To summarize the above, in the acute stage utility scores were higher in group G4, which had good voluntary muscle strength, and at discharge, they were higher in groups G3 and G4, which were more likely to acquire ADL, than in groups G1 and G2. Going forward, clinical approaches that use assistive devices (such as orthoses and robots) to increase the amount G1 and G2 patients are capable of doing on their own could help to increase utility scores.

This study had several limitations. First, there were differences in the timing of discharge and LoS among the participants. In order to solve this problem, we should have set additional conditions such as post-injury follow-up period and post-discharge-to-home. In addition, although we utilized the EQ-5D-5L, which is a comprehensive scale, it is difficult to ascertain detailed changes in patient’s condition when using this scale, as it contains a small number of items and is a simplified scale.
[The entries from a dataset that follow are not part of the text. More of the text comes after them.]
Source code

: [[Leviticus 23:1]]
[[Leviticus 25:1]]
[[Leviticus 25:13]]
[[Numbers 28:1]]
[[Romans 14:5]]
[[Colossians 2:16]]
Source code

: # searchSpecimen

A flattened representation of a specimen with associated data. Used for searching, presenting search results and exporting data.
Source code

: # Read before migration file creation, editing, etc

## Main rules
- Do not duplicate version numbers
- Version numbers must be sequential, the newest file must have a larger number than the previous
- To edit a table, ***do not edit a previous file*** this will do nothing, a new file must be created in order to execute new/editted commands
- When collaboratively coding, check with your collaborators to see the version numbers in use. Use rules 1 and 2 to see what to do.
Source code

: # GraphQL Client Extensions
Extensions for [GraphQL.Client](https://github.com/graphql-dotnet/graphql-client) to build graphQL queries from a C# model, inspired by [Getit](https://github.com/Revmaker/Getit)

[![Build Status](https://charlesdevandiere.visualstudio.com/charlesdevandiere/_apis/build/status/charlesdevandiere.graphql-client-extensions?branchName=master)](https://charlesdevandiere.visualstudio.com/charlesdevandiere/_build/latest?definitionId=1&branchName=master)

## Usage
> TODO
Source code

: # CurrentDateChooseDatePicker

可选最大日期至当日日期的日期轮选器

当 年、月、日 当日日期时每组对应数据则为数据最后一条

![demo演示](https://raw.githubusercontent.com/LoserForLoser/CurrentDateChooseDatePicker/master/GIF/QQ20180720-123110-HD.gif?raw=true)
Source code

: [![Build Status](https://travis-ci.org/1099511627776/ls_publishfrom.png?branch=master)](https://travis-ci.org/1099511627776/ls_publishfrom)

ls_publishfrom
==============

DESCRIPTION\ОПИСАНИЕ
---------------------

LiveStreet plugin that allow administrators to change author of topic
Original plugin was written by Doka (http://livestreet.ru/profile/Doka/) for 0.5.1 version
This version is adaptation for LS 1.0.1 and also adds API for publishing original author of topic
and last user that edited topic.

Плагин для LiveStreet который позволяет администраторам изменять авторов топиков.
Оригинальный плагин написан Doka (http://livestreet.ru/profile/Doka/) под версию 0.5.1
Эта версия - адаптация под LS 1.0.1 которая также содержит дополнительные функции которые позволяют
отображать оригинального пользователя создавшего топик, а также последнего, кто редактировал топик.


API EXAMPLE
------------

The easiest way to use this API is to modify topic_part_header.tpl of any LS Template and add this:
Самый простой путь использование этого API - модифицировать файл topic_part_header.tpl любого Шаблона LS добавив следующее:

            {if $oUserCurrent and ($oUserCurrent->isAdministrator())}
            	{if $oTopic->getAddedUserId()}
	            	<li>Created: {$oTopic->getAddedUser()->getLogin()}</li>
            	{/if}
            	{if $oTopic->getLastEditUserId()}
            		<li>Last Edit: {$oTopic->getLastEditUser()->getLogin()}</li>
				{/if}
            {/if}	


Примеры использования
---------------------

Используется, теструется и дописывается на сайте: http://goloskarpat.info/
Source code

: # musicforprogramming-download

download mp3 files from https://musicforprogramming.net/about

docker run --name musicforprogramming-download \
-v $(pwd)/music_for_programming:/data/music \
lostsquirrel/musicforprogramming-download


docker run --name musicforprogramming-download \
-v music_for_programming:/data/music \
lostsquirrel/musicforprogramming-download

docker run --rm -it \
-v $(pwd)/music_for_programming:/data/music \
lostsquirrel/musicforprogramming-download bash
Thus, it remains necessary to conduct a further study on this issue using a combination of disease-specific scales. Such a method is also recommended by cost-effectiveness studies [19]. In the field of SCI, it is important to conduct cost-effectiveness studies in order to determine the effectiveness of medical interventions. In order to do this, the most urgent problem is the collection of utility score data for a variety of patient statuses. This, we believe, is the first step in a cost-effectiveness study. In the present study, we conducted a very simple investigation in which we analyzed patients with traumatic SCI by the level of severity using the EQ-5D-5L. In the future, we would like to analyze the treatment effect through intervention studies such as randomized controlled trials.

We believe the utility scores for the hospitalized patients with traumatic SCI that were indicated in this study will serve to provide basic data that we can draw upon for performing spinal regeneration medical techniques in the future.

Data archiving

All relevant data are within this manuscript and raw data are archived by the authors. The datasets generated during and/or analyzed during the current study are not publicly available due to including private information of patients but are available from the corresponding author on reasonable request.